Al vertice per prodotto, tornano abbigliamento e accessori al primo posto (49% dal 28% di cinque anni), arredamento e casalinghi (25%) e libri e riviste (21%).
La ricerca fotografa anche le motivazioni di acquirenti e venditori.
Risparmio prima di tutto
Per i primi il risparmio, ormai un’antonomasia in tutti i canali e in tutte le occasioni di shopping, si ponte in testa, con il 61% delle risposte, seguito da due ragioni fra loro piuttosto simili: dare un contributo alla sostenibilità (41%) e nutrire la convinzione che il riuso degli oggetti sia sempre una buona cosa (38 per cento).
Gli scopi di chi vende dipendono dal desiderio di liberarsi del superfluo, 75%, e, di nuovo, dalla voglia di riciclare beni ancora in buono stato (42%), ma anche da un sincero desiderio di guadagnare (37 per cento).
Se poniamo attenzione ai soli aspetti morali associati all’acquisto di prodotti di seconda mano, “dare valore alle cose” e non sprecare emergono al primo posto (55%). Segue la generica “sostenibilità” (54%) che storicamente, durante gli scorsi anni, si trovava al primo.
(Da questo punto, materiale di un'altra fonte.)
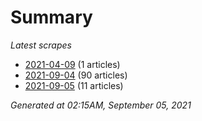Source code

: # Summary
*Latest scrapes*
* [2021-04-09](https://github.com/nuuuwan/news_lk/blob/data/news_lk.2021-04-09.json) (1 articles)
* [2021-09-04](https://github.com/nuuuwan/news_lk/blob/data/news_lk.2021-09-04.json) (90 articles)
* [2021-09-05](https://github.com/nuuuwan/news_lk/blob/data/news_lk.2021-09-05.json) (11 articles)

*Generated at 02:15AM, September 05, 2021*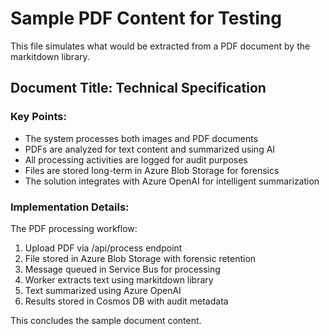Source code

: # Sample PDF Content for Testing

This file simulates what would be extracted from a PDF document by the markitdown library.

## Document Title: Technical Specification

### Key Points:
- The system processes both images and PDF documents
- PDFs are analyzed for text content and summarized using AI
- All processing activities are logged for audit purposes
- Files are stored long-term in Azure Blob Storage for forensics
- The solution integrates with Azure OpenAI for intelligent summarization

### Implementation Details:
The PDF processing workflow:
1. Upload PDF via /api/process endpoint  
2. File stored in Azure Blob Storage with forensic retention
3. Message queued in Service Bus for processing
4. Worker extracts text using markitdown library
5. Text summarized using Azure OpenAI
6. Results stored in Cosmos DB with audit metadata

This concludes the sample document content.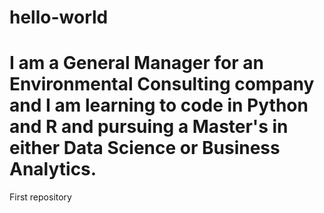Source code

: # hello-world
# I am a General Manager for an Environmental Consulting company and I am learning to code in Python and R and pursuing a Master's in either Data Science or Business Analytics.
First repository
Cresce poi anche il numero di intervistati che reputa l’usato una “scelta attuale e intelligente” (49%) e chi lo vede come un’opportunità di “guadagno/risparmio” (42%). Quest’ultimo non è solo un driver in crescita, ma diventa un valore intrinseco anche per individui che non fanno parte nella cosiddetta Generazione Z (fino a 28 anni).
Il 58% degli italiani dichiara che acquistare usato ha contribuito alla salute del bilancio familiare, con un risparmio medio percepito, rispetto al nuovo, del 42 per cento.
Sul fronte dei venditori, solo il 14% ha registrato un impatto significativo sulle proprie entrate annuali: parliamo di una media annua di 820 euro, che tuttavia, in 52 casi su cento, viene messa da parte per sostenere concretamente le finanze di casa.
Per regione vince la Lombardia (con un totale di 4,6 miliardi di euro generati), seguita da Lazio e Campania, a pari merito con 2,9 miliardi.
Al terzo posto la Puglia che è la regione che mostra la crescita più marcata fra il 2023 e 2024, passando da 2,1 a 2,8 miliardi di euro.